Sunday, June 03, 2007

Maybe it's Maybelline

Have you noticed them around? They’re everywhere. They’re underground, undiscussed abusers, and they need help.

It is a truth universally acknowledged that the more layers of mascara you apply, the more womanly you are, and the more likely you are to bag a man in want of a wife (and hopefully in possession of a good fortune). My acerbic Austenism is intentional, of course... Mascara abusers are a special breed – in general, their eyes already pop (as Tyra Banks would say) and their lashes possess natural god-given flutter. And yet, they still feel the need to apply tubes full of mascara, coating each tiny hair with lashings of the gloop, top and bottom, corner to corner, until each blink is like opthalmic weight-lifting.

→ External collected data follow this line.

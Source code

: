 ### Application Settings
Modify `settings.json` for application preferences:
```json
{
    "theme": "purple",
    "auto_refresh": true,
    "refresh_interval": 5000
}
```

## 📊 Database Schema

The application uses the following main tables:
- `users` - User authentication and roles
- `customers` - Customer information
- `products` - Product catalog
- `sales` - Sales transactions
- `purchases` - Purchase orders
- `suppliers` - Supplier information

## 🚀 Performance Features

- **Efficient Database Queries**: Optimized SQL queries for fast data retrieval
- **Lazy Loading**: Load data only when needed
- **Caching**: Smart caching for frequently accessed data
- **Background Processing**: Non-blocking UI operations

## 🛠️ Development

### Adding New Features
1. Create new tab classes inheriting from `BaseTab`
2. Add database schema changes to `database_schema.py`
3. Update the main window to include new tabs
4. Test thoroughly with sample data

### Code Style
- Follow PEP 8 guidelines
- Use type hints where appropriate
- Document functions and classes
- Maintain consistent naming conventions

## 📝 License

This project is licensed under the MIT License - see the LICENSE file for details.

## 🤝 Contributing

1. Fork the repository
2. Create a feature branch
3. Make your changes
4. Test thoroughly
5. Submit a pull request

Spiderly lashes are one thing, bestowed on the wearer by matt black tubes of MAC Zoom Lash, and accompanied by a nude, matt lip and designer outfit. But this is the tarantula look, and it is a definite no-no. If you’re an offender/addict/beauty-junkie gone wrong (you know who you are – your other addictions probably include pink and st tropez) then please – step away from the Maybelline, and allow the young man with his pockets full of good fortune to gaze into morning fresh eyes, and not drag-act-ready make up encrusted peepers.